What the exercise asks:
The lines below starting at the line containing "4. [高性能JavaScr" and ending at the line containing "7. [Vue笔记](htt" are to be repeated exactly, with both ends kept and nothing else added.

[Document images with source code]
········

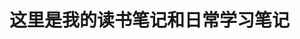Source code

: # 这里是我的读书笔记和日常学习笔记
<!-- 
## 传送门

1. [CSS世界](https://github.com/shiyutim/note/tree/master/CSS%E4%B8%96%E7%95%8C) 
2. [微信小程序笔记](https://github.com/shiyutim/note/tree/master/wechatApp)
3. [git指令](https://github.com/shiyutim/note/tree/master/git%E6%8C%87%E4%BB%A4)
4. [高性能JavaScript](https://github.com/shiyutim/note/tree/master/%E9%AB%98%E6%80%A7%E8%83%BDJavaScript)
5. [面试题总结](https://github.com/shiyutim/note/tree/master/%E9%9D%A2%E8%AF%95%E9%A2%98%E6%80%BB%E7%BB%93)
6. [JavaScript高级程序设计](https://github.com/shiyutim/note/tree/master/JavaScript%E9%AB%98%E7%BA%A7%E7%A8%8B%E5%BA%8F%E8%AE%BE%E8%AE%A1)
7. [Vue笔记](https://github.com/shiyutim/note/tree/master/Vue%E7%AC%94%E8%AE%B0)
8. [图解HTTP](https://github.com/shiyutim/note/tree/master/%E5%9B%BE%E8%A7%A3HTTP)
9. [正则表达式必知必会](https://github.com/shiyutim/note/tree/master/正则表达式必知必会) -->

········

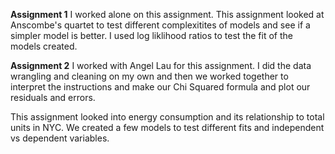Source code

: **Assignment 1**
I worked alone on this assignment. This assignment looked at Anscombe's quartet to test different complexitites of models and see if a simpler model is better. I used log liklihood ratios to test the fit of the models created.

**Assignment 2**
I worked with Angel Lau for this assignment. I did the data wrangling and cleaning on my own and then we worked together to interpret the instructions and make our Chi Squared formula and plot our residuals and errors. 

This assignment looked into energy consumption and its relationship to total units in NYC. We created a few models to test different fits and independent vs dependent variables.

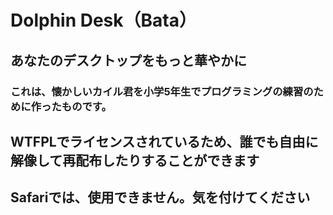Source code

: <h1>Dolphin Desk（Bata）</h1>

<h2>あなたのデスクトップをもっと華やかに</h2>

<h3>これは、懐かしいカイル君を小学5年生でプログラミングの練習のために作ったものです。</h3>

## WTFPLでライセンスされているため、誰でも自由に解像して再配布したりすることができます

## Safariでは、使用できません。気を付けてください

········

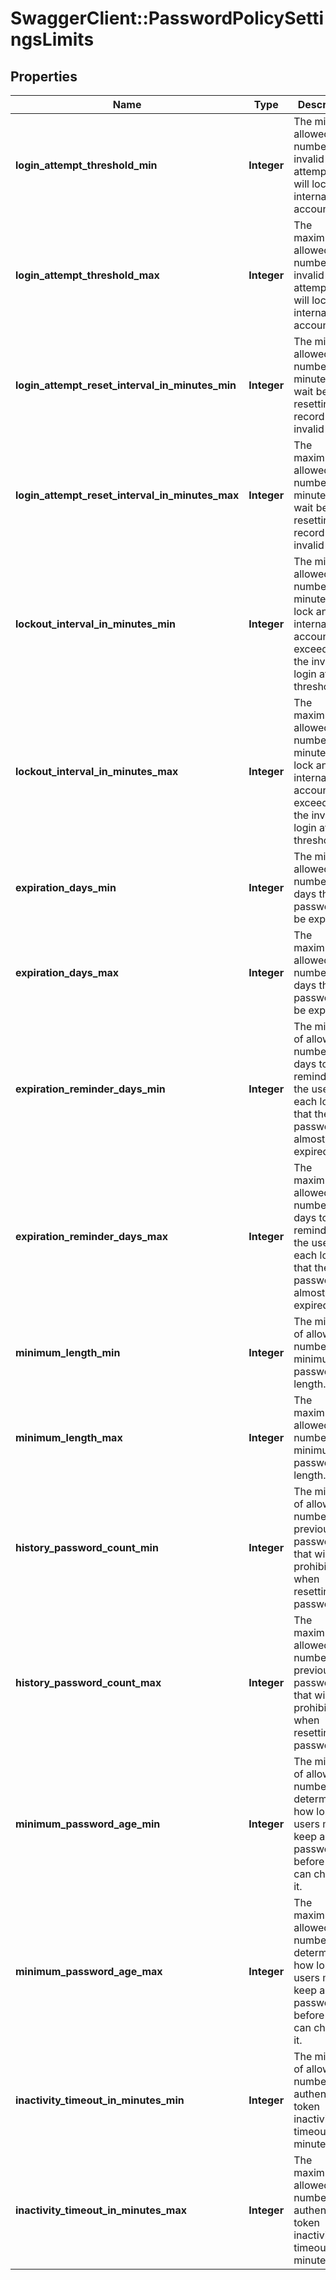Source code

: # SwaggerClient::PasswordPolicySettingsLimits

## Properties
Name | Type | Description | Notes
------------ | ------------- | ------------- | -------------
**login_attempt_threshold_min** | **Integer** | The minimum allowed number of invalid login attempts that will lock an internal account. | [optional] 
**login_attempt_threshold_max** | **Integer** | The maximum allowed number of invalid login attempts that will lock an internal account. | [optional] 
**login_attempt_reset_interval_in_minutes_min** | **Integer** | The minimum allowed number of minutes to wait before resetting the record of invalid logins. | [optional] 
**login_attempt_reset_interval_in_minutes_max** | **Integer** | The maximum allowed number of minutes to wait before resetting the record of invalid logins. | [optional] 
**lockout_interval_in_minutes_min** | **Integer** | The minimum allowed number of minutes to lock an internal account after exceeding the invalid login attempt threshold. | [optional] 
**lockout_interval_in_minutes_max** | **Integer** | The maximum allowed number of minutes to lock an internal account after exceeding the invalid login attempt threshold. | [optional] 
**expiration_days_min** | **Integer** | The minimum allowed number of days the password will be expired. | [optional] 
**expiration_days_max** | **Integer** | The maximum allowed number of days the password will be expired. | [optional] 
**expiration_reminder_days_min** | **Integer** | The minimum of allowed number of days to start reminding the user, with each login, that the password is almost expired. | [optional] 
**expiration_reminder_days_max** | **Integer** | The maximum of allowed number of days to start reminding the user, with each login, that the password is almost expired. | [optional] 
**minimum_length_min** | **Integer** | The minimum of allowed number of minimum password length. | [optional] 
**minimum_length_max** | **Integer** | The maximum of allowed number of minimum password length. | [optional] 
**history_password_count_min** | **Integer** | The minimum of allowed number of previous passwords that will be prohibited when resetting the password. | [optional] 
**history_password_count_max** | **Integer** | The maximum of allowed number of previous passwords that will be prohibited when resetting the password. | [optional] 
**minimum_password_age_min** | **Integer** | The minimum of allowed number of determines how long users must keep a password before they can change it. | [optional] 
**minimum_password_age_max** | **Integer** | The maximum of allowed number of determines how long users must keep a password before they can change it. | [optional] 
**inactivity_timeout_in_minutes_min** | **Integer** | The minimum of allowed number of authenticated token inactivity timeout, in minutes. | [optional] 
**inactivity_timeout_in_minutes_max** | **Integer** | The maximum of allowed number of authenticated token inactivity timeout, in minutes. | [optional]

········

Answer space:
4. [高性能JavaScript](https://github.com/shiyutim/note/tree/master/%E9%AB%98%E6%80%A7%E8%83%BDJavaScript)
5. [面试题总结](https://github.com/shiyutim/note/tree/master/%E9%9D%A2%E8%AF%95%E9%A2%98%E6%80%BB%E7%BB%93)
6. [JavaScript高级程序设计](https://github.com/shiyutim/note/tree/master/JavaScript%E9%AB%98%E7%BA%A7%E7%A8%8B%E5%BA%8F%E8%AE%BE%E8%AE%A1)
7. [Vue笔记](https://github.com/shiyutim/note/tree/master/Vue%E7%AC%94%E8%AE%B0)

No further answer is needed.